▶ [What is being asked] Using the listing below, copy exactly the lines from the one containing "## Classical music" to the one containing "- Node.js y npm instalados", both lines included, and no others.

▶ [Given records]
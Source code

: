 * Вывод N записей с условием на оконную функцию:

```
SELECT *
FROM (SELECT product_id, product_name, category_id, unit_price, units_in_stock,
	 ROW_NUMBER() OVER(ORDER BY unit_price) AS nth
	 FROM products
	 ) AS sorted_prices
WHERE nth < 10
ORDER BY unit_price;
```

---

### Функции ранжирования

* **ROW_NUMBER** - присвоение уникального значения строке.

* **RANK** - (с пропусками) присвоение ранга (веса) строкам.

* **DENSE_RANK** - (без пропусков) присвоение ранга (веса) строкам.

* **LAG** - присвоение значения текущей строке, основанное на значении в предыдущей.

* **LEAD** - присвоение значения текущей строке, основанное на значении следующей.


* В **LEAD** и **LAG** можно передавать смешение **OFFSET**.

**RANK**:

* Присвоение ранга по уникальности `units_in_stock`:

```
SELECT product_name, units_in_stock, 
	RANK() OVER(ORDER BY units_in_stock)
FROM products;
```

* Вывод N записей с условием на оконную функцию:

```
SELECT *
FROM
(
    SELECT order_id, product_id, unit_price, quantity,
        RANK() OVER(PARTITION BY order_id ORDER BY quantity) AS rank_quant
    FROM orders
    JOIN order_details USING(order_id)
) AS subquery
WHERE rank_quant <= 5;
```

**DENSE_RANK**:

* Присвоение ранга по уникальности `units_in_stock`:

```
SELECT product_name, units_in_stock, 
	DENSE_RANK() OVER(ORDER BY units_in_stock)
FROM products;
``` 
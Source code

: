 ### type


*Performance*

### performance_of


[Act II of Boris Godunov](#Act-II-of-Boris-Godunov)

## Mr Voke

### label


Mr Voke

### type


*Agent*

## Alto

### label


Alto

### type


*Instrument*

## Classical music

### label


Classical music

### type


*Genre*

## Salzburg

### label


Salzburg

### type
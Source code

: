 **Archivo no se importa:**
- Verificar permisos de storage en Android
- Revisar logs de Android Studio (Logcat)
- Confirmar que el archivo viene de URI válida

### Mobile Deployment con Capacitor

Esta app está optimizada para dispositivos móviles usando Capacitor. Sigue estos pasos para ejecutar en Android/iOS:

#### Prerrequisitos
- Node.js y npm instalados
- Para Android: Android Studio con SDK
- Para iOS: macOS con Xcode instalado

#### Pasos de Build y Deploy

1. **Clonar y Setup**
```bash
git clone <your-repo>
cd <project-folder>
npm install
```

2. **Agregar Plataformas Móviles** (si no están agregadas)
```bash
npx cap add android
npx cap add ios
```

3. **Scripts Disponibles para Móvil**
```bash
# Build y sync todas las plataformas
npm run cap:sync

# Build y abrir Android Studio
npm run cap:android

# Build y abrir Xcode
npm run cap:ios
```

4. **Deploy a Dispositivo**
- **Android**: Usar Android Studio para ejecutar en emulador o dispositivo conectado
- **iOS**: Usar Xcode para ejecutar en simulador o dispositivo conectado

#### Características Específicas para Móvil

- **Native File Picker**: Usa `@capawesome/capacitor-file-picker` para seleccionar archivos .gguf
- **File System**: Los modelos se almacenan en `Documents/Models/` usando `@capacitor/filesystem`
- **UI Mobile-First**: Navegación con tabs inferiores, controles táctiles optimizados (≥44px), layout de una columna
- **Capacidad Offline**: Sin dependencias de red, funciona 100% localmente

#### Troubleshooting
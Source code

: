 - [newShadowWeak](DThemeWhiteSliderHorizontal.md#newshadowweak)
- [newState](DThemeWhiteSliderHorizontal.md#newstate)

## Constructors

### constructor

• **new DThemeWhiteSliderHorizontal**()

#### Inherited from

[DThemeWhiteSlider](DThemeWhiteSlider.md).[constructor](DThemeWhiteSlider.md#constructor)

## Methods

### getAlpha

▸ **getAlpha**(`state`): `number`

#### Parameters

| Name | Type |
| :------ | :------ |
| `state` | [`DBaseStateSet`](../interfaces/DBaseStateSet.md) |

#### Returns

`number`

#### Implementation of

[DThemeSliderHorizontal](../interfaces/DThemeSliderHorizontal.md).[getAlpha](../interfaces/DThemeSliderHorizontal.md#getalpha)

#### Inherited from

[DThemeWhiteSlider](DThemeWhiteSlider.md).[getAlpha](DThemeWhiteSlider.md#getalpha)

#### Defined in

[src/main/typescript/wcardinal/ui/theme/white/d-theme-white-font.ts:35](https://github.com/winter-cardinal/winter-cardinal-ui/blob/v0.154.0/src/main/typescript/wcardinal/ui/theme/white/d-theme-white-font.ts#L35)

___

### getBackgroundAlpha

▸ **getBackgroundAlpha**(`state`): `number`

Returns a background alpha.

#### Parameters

▶ [Reply to the task]
## Classical music

### label


Classical music

### type


*Genre*

## Salzburg

### label


Salzburg

### type
Source code

: **Archivo no se importa:**
- Verificar permisos de storage en Android
- Revisar logs de Android Studio (Logcat)
- Confirmar que el archivo viene de URI válida

### Mobile Deployment con Capacitor

Esta app está optimizada para dispositivos móviles usando Capacitor. Sigue estos pasos para ejecutar en Android/iOS:

#### Prerrequisitos
- Node.js y npm instalados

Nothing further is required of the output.